Don't walk behind me; I may not lead. Don't walk in front of me; I may not follow. Just walk beside me and be my friend.

Wednesday, September 17, 2014

Guest Post, Excerpt and Giveaway: Whitehall Publishing Books

Gold - Description:

The year is 1850. Rumors of gold in California turn out to be true. In fact, there's more gold than anyone imagined. Thousands of people board ships or travel cross-country by wagon train, leaving their homes behind to head for the mines. 

In New York City, young Marcus Gale, out-of-work bookkeeper, would like to join them, if only to escape from his gambling debts. Too bad he doesn't have money for a ticket--or a square meal, or a bed indoors. He jumps at the chance for a berth as stoker on a sidewheel steamer headed for the gold fields, even though he's not sure what a stoker does. 

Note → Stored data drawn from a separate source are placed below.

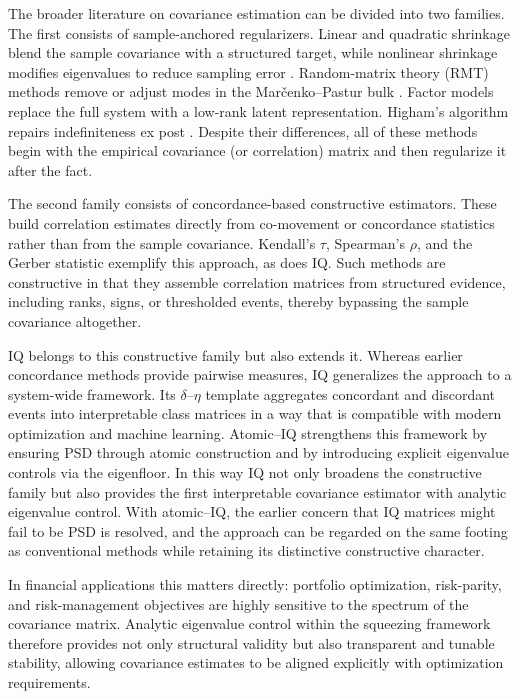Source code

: \documentclass[12pt,letterpaper]{article}
\begin{document}
The broader literature on covariance estimation can be divided into two families. The first consists of sample-anchored regularizers. Linear and quadratic shrinkage blend the sample covariance with a structured target, while nonlinear shrinkage modifies eigenvalues to reduce sampling error \citep{ledoit2004well,ledoit2017,ledoit2022quadratic}. Random-matrix theory (RMT) methods remove or adjust modes in the Mar\v{c}enko--Pastur bulk \citep{laloux1999,bun2017cleaning}. Factor models \citep{chamberlain1983factor,fan2013factor} replace the full system with a low-rank latent representation. Higham’s algorithm repairs indefiniteness ex post \citep{higham2002computing}. Despite their differences, all of these methods begin with the empirical covariance (or correlation) matrix and then regularize it after the fact. 

The second family consists of concordance-based constructive estimators. These build correlation estimates directly from co-movement or concordance statistics rather than from the sample covariance. Kendall’s $\tau$, Spearman’s $\rho$, and the Gerber statistic exemplify this approach, as does IQ. Such methods are constructive in that they assemble correlation matrices from structured evidence, including ranks, signs, or thresholded events, thereby bypassing the sample covariance altogether.

IQ belongs to this constructive family but also extends it. Whereas earlier concordance methods provide pairwise measures, IQ generalizes the approach to a system-wide framework. Its $\delta$--$\eta$ template aggregates concordant and discordant events into interpretable class matrices in a way that is compatible with modern optimization and machine learning. Atomic--IQ strengthens this framework by ensuring PSD through atomic construction and by introducing explicit eigenvalue controls via the eigenfloor. In this way IQ not only broadens the constructive family but also provides the first interpretable covariance estimator with analytic eigenvalue control. With atomic--IQ, the earlier concern that IQ matrices might fail to be PSD is resolved, and the approach can be regarded on the same footing as conventional methods while retaining its distinctive constructive character.

In financial applications this matters directly: portfolio optimization, risk-parity, and risk-management objectives are highly sensitive to the spectrum of the covariance matrix. Analytic eigenvalue control within the squeezing framework therefore provides not only structural validity but also transparent and tunable stability, allowing covariance estimates to be aligned explicitly with optimization requirements.
\end{document}
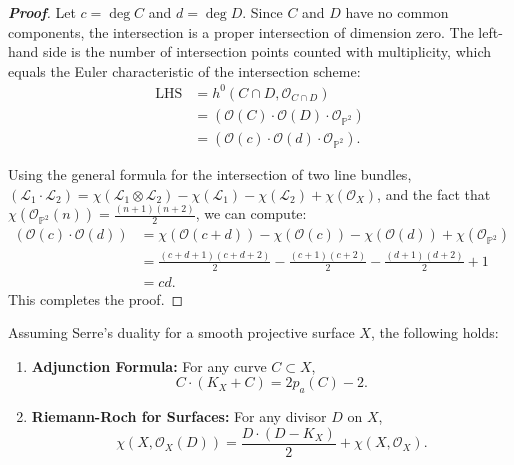 \begin{proof}[\textbf{Proof}]
Let $c = \deg C$ and $d = \deg D$. Since $C$ and $D$ have no common components, the intersection is a proper intersection of dimension zero. The left-hand side is the number of intersection points counted with multiplicity, which equals the Euler characteristic of the intersection scheme:
\begin{align*}
\text{LHS} &= h^0(C \cap D, \mathcal{O}_{C \cap D}) \\
&= (\mathcal{O}(C) \cdot \mathcal{O}(D) \cdot \mathcal{O}_{\mathbb{P}^2}) \\
&= (\mathcal{O}(c) \cdot \mathcal{O}(d) \cdot \mathcal{O}_{\mathbb{P}^2}).
\end{align*}

Using the general formula for the intersection of two line bundles, $(\mathcal{L}_1 \cdot \mathcal{L}_2) = \chi(\mathcal{L}_1 \otimes \mathcal{L}_2) - \chi(\mathcal{L}_1) - \chi(\mathcal{L}_2) + \chi(\mathcal{O}_X)$, and the fact that $\chi(\mathcal{O}_{\mathbb{P}^2}(n)) = \frac{(n+1)(n+2)}{2}$, we can compute:
\begin{align*}
(\mathcal{O}(c) \cdot \mathcal{O}(d)) &= \chi(\mathcal{O}(c+d)) - \chi(\mathcal{O}(c)) - \chi(\mathcal{O}(d)) + \chi(\mathcal{O}_{\mathbb{P}^2}) \\
&= \frac{(c+d+1)(c+d+2)}{2} - \frac{(c+1)(c+2)}{2} - \frac{(d+1)(d+2)}{2} + 1 \\
&= cd.
\end{align*}
This completes the proof.
\end{proof}

\begin{proposition}[Application 2: 20.2.B]
Assuming Serre's duality for a smooth projective surface $X$, the following holds:
\begin{enumerate}
    \item \textbf{Adjunction Formula:} For any curve $C \subset X$, 
    \[
    C \cdot (K_X + C) = 2p_a(C) - 2.
    \]
    \item \textbf{Riemann-Roch for Surfaces:} For any divisor $D$ on $X$, 
    \[
    \chi(X, \mathcal{O}_X(D)) = \frac{D \cdot (D - K_X)}{2} + \chi(X, \mathcal{O}_X).
    \]
\end{enumerate}
\end{proposition}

Fortunately, Marcus is a fast learner when it comes to shoveling coal and understanding steam engines. He finds it more difficult to understand people, especially the kind willing to risk everything to get to the gold. He wonders about Captain Cutter, who hates steam and lives in a state of paranoia, thinking people are plotting against him. He may be right. And then, there's the beautiful Alouette Thorndyke, the wealthy heiress who Marcus thinks is an angel. Then again, what is she, really--angel or swindler?

GUEST POST

My most recently published book is “The Inventor, a tale of old San Francisco.” (I have two more completed tales not yet published.) The Inventor is one of a series of stories that take place in California and Nevada, from 1850 until the early 20th century. My first book in this genre was “Gold, a tale of the California Gold Rush.” That story was about getting to the gold country in the first place. The others are about what happens after you get here. 

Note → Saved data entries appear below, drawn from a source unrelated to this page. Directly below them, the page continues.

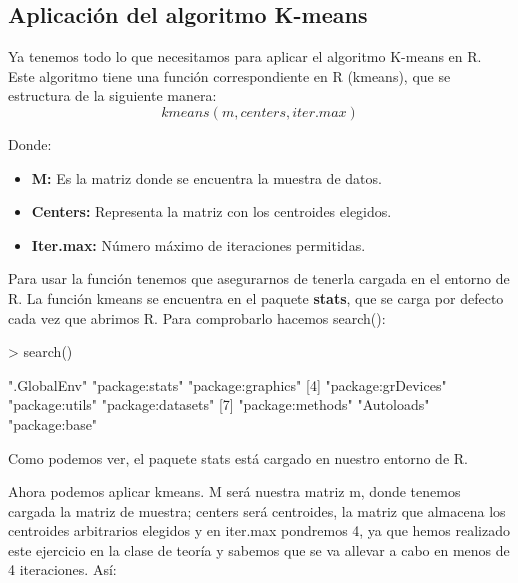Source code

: \documentclass[a4paper]{article}
\begin{document}
\subsection{Aplicación del algoritmo K-means}Ya tenemos todo lo que necesitamos para aplicar el algoritmo K-means en R. Este algoritmo tiene una función correspondiente en R (kmeans), que se estructura de la siguiente manera:
\begin{equation}
kmeans(m, centers, iter.max)
\end{equation}

Donde:
\begin{itemize}
	\item \textbf{{M:}} Es la matriz donde se encuentra la muestra de datos.
	\item \textbf{{Centers:}} Representa la matriz con los centroides elegidos.
	\item \textbf{{Iter.max:}} Número máximo de iteraciones permitidas.
\end{itemize}

Para usar la función tenemos que asegurarnos de tenerla cargada en el entorno de R. La función kmeans se encuentra en el paquete \textbf{stats}, que se carga por defecto cada vez que abrimos R. Para comprobarlo hacemos search():

\begin{Schunk}
\begin{Sinput}
> search()
\end{Sinput}
\begin{Soutput}
[1] ".GlobalEnv"        "package:stats"     "package:graphics" 
[4] "package:grDevices" "package:utils"     "package:datasets" 
[7] "package:methods"   "Autoloads"         "package:base"     
\end{Soutput}
\end{Schunk}

Como podemos ver, el paquete stats está cargado en nuestro entorno de R.

Ahora podemos aplicar kmeans. M será nuestra matriz m, donde tenemos cargada la matriz de muestra; centers será centroides, la matriz que almacena los centroides arbitrarios elegidos y en iter.max pondremos 4, ya que hemos realizado este ejercicio en la clase de teoría y sabemos que se va allevar a cabo en menos de 4 iteraciones. Así:
\end{document}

I grew up in San Francisco and so have always been fascinated by the wonderful insanity and drama that have forever played themselves out there. The City was home to America’s only Emperor (See “The Imaginary Emperor.”) It has seen its share of ethnic and racial tensions, but they seem to work themselves out somehow. San Francisco was the stage for the nation’s first sit-in, when Mary Ellen Pleasant forced integration of the street cars. There were anti-Chinese riots, but the Chinese stayed, helped create the city, and built the railroad. 

The Inventor takes place in a time that seemed always on the edge of turmoil. The mayor was incompetent and corrupt and in a running feud with the San Francisco Chronicle, which kept pointing his lies. The mayor’s son solved the problem by shooting the Chronicle’s editor dead. He went to the editor’s office and emptied his gun. He was tried and acquitted on grounds of “self defense.” It pays to be the mayor’s son. 

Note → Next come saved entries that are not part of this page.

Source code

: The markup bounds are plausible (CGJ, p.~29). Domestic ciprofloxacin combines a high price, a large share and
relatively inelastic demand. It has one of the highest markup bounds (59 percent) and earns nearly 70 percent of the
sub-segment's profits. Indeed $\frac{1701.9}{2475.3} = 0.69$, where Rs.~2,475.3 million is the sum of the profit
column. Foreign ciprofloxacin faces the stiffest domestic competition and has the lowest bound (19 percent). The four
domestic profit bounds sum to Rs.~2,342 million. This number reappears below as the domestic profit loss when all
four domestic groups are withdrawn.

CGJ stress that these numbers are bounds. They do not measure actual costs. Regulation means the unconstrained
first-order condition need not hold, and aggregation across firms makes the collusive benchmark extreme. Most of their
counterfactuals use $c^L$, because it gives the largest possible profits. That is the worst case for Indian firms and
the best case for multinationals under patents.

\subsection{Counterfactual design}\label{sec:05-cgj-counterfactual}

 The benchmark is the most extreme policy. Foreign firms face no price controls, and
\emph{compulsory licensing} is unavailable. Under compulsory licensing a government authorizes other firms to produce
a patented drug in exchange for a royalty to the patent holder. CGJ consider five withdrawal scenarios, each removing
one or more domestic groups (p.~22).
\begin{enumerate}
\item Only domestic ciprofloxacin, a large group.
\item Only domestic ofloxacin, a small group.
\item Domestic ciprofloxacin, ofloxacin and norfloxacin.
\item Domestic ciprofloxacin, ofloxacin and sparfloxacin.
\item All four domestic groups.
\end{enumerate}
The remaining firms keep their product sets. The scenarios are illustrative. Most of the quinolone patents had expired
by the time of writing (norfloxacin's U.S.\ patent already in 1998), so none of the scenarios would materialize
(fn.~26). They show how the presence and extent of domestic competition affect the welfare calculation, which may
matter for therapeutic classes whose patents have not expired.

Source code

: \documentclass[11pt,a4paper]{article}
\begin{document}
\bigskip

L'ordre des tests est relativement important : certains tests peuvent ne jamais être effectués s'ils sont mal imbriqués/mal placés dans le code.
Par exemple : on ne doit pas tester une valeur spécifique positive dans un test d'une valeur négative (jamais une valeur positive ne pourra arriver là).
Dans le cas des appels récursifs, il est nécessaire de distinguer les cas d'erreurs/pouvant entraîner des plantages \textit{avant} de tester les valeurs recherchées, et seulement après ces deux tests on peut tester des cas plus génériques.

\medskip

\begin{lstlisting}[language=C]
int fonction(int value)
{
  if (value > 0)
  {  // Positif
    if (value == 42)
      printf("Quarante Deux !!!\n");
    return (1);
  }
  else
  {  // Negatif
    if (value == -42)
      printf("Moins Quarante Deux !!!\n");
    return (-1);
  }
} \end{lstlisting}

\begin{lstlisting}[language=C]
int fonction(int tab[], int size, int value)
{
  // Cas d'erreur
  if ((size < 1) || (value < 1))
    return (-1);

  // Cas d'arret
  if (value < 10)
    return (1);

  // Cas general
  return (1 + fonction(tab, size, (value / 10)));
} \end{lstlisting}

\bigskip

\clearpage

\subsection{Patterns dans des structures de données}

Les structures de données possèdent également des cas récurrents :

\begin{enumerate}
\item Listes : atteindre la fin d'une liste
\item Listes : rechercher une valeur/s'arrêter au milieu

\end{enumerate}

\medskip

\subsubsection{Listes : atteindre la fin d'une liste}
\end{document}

However, the inventor in my book, around whom my story revolves, was inspired by someone who did not actually live in San Francisco. I changed his name and location because I believe he would have felt right at home in these surroundings. You will have to read the book to find out who I mean. 

I think I would have felt at home there myself, in the eighteen hundreds. When I was a child, we lived in old Victorian flats that were drafty and cold, with high ceilings and bay windows that were supposed to catch the sun. Some of these homes still had the old gas lights installed, though they no longer worked. The buildings may have been uncomfortable, but they had mahogany wood work and hard wood floors, as well as the old lathe and plaster walls. They would cost a fortune today. I think if I were to be transported back to 1880 I would find most of the city familiar and recognizable. Fisherman’s wharf was more than a tourist trap, Telegraph Hill really had a telegraph, and there were legendary restaurants. Hey, you could get a meal for a dime! 

The more I discover about history, the more stories I find. Some are real, some are made up, and I discover there is often a thin line between the two. Now and then, someone asks me where I find ideas. I point to any history book at random, and ask, “How can I not have ideas?”
Steve Bartholomew
About the author:
The author was born a long time ago. He spent three years in the US Army where he learned a lot of vital skills, such as how to use a soldering iron and screwdriver, as well as how to make the bed, mop the floor, and wash dishes. He grew up and spent most of his life in San Francisco. After obtaining a useless liberal arts degree, he became a social worker and did more than 20 years in the mean streets of New York City, San Francisco, and rural California. 

He is now devoted to writing books, which he should have been doing in the first place. He has written some science fiction and fantasy, but is now mainly interested in tales of the Old West. In this case, The Old West means California, Nevada, and especially Old San Francisco. 

Steve has currently eight novels in print, with a ninth, “The Inventor,” due for publication by September 1. Two others are completed and in the pipeline.


The Special - Description:

A call from a stranger leads me on a journey I could never have imagined. The caller said he had my uncle’s car. How could this be? My uncle died in WW II when his plane was shot down over the Bay of Biscay off the coast of England. After some questioning I realized I had the opportunity of a lifetime. An opportunity to learn a bit about the uncle I had heard about my entire life, an uncle who died 3 years before I was born, an uncle I had always wanted to know more about. I also was being given the gift of a car that had been built by this uncle’s own hands and the hands of those he had been close to in his final years. The real treasure was the bond I formed with a man and the incredible story he told. The story of my uncle, the building of the car, and the people they both loved.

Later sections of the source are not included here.